*** Opening of GIVEN DATA ***

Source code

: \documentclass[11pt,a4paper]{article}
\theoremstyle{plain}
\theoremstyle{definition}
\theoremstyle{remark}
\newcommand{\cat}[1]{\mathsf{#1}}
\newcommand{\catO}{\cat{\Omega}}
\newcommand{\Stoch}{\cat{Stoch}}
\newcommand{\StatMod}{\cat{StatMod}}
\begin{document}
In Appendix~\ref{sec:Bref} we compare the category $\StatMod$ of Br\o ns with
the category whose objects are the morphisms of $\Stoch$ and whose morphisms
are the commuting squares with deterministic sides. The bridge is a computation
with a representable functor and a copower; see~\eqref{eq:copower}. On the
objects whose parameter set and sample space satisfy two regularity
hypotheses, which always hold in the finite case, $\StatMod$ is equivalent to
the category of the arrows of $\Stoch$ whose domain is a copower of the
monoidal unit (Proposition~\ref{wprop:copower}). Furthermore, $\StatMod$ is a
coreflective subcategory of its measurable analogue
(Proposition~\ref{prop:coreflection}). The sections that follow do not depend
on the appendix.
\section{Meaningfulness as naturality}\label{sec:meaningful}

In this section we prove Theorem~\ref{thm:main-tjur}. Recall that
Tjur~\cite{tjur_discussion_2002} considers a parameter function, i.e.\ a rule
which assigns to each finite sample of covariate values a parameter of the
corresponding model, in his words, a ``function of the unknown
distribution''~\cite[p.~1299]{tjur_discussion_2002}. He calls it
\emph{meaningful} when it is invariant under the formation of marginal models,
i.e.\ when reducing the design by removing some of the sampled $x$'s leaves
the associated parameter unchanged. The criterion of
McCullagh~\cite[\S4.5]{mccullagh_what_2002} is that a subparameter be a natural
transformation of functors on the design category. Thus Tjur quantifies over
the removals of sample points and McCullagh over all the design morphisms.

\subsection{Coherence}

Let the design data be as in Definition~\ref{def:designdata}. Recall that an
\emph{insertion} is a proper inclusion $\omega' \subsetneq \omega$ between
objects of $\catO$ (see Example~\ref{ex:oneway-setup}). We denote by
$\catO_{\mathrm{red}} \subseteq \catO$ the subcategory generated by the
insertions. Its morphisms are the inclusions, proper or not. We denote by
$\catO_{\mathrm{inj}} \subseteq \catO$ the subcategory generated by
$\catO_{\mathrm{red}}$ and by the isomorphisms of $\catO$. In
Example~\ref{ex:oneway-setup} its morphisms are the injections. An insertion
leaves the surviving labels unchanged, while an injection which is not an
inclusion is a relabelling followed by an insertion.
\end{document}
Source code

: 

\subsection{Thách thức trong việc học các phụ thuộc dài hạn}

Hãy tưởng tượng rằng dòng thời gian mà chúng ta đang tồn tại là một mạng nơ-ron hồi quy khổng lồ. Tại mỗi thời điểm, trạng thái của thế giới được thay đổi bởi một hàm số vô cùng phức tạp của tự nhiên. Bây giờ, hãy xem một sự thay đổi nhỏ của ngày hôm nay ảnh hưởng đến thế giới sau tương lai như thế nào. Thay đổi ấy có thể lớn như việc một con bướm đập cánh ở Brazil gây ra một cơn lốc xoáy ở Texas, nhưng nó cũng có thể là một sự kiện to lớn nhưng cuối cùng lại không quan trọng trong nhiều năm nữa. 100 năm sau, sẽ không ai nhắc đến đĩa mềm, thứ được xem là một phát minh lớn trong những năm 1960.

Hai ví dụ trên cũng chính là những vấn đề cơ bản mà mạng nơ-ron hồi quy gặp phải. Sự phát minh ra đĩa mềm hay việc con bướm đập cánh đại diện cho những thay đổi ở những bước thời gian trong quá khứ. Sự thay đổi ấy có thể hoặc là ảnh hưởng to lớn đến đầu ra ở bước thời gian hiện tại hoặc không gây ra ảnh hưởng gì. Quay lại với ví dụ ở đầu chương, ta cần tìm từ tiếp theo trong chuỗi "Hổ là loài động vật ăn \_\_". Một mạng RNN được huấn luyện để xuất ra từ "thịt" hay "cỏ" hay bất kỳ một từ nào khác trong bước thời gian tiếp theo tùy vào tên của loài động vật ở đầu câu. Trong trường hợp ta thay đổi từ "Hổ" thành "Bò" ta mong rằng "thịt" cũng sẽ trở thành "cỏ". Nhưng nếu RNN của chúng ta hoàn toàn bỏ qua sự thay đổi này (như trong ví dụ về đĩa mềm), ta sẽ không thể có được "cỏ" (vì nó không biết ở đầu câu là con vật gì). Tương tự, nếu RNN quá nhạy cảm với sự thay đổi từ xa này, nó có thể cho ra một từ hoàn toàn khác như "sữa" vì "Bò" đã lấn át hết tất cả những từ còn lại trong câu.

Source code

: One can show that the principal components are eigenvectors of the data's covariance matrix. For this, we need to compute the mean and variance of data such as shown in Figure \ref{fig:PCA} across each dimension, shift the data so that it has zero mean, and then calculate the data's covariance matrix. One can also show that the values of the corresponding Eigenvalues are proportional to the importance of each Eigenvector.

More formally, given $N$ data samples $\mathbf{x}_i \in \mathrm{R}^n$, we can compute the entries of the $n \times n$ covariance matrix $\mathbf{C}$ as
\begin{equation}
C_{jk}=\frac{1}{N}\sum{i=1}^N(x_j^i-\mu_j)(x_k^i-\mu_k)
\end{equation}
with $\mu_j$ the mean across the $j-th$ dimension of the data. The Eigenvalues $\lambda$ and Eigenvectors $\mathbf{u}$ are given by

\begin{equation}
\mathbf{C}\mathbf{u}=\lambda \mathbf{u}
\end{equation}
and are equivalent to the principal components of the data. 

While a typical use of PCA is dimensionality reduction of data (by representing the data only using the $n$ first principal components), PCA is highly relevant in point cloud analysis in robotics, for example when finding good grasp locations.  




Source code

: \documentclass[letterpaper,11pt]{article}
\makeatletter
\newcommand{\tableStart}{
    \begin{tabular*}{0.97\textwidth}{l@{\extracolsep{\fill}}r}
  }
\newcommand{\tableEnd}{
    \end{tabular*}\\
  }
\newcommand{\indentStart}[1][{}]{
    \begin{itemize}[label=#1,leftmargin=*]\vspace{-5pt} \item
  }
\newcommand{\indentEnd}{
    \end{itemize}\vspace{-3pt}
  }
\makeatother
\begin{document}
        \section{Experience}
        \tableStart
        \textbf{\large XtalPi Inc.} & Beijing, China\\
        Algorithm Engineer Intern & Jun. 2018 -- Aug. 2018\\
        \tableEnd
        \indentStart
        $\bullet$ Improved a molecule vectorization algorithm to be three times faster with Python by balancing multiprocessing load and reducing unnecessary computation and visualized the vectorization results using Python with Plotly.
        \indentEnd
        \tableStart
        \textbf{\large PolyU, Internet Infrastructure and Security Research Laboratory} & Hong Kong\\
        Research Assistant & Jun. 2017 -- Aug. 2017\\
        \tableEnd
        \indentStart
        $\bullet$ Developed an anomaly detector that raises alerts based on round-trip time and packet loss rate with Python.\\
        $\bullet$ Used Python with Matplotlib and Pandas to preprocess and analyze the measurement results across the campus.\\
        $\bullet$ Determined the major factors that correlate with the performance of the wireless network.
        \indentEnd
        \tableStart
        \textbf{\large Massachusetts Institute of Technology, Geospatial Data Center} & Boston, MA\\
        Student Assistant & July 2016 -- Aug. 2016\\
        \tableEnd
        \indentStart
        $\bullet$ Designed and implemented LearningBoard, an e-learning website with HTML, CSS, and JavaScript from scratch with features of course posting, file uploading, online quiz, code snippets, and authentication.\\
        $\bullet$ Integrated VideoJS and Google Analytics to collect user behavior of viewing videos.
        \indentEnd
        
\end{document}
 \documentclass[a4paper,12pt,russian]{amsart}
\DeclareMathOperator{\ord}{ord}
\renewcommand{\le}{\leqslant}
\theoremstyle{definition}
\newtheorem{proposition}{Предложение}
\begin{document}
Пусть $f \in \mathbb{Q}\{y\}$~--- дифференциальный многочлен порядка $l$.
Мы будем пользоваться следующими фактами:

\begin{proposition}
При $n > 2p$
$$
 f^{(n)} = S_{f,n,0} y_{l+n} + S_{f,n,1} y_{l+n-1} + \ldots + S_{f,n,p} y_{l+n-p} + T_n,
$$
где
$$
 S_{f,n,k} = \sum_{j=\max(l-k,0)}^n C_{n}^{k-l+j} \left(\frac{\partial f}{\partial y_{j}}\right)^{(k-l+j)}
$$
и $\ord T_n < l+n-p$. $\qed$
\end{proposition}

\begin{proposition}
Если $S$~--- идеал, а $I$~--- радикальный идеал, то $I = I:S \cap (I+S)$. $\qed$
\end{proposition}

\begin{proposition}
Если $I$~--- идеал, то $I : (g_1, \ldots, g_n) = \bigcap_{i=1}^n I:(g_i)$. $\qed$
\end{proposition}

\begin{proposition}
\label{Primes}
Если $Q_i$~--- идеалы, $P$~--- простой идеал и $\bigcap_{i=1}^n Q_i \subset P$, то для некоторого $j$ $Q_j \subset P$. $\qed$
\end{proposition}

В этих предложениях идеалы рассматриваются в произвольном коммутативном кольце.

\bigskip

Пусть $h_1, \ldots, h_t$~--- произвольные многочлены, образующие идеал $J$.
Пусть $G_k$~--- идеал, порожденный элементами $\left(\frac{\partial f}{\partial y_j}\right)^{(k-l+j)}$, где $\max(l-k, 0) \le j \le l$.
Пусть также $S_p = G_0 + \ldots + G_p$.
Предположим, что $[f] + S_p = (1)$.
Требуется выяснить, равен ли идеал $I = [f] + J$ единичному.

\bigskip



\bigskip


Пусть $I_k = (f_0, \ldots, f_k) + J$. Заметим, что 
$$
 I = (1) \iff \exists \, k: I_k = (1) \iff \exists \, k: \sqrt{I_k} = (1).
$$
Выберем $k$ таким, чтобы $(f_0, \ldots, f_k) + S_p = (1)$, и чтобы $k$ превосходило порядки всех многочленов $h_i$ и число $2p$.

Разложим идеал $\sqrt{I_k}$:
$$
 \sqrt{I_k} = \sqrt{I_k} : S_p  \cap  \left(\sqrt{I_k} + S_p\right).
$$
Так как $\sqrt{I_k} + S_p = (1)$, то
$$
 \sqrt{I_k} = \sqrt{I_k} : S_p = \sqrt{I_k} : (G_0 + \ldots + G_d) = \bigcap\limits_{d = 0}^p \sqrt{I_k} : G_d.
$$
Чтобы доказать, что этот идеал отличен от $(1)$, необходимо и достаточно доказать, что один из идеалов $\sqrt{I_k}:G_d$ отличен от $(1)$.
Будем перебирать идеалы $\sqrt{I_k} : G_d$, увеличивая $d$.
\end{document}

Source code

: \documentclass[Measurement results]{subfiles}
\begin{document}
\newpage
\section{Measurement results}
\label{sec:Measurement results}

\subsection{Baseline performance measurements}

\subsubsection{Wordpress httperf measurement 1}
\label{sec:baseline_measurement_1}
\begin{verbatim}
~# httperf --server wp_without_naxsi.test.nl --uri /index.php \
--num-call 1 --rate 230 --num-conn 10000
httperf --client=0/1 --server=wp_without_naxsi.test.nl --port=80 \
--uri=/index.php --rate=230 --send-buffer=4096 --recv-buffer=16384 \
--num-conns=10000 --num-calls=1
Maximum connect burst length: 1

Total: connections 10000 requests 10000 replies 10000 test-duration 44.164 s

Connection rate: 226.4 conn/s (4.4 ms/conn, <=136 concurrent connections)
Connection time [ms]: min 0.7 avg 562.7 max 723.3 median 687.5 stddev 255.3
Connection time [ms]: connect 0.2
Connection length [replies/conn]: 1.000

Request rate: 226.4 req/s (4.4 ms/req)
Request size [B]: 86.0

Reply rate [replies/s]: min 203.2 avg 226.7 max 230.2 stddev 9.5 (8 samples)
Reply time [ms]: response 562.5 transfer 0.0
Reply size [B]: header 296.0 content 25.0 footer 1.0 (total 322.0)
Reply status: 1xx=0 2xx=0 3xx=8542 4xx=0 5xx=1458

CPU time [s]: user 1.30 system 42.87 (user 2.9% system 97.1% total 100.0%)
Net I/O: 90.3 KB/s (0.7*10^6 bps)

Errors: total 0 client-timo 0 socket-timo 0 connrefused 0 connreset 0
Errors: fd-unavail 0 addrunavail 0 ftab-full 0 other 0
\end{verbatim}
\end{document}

*** Close of GIVEN DATA ***

Repeat the material exactly. Begin with its first line and end with the line that has "Let the design".

EXERCISE OUTPUT:
Source code

: \documentclass[11pt,a4paper]{article}
\theoremstyle{plain}
\theoremstyle{definition}
\theoremstyle{remark}
\newcommand{\cat}[1]{\mathsf{#1}}
\newcommand{\catO}{\cat{\Omega}}
\newcommand{\Stoch}{\cat{Stoch}}
\newcommand{\StatMod}{\cat{StatMod}}
\begin{document}
In Appendix~\ref{sec:Bref} we compare the category $\StatMod$ of Br\o ns with
the category whose objects are the morphisms of $\Stoch$ and whose morphisms
are the commuting squares with deterministic sides. The bridge is a computation
with a representable functor and a copower; see~\eqref{eq:copower}. On the
objects whose parameter set and sample space satisfy two regularity
hypotheses, which always hold in the finite case, $\StatMod$ is equivalent to
the category of the arrows of $\Stoch$ whose domain is a copower of the
monoidal unit (Proposition~\ref{wprop:copower}). Furthermore, $\StatMod$ is a
coreflective subcategory of its measurable analogue
(Proposition~\ref{prop:coreflection}). The sections that follow do not depend
on the appendix.
\section{Meaningfulness as naturality}\label{sec:meaningful}

In this section we prove Theorem~\ref{thm:main-tjur}. Recall that
Tjur~\cite{tjur_discussion_2002} considers a parameter function, i.e.\ a rule
which assigns to each finite sample of covariate values a parameter of the
corresponding model, in his words, a ``function of the unknown
distribution''~\cite[p.~1299]{tjur_discussion_2002}. He calls it
\emph{meaningful} when it is invariant under the formation of marginal models,
i.e.\ when reducing the design by removing some of the sampled $x$'s leaves
the associated parameter unchanged. The criterion of
McCullagh~\cite[\S4.5]{mccullagh_what_2002} is that a subparameter be a natural
transformation of functors on the design category. Thus Tjur quantifies over
the removals of sample points and McCullagh over all the design morphisms.

\subsection{Coherence}

Let the design data be as in Definition~\ref{def:designdata}. Recall that an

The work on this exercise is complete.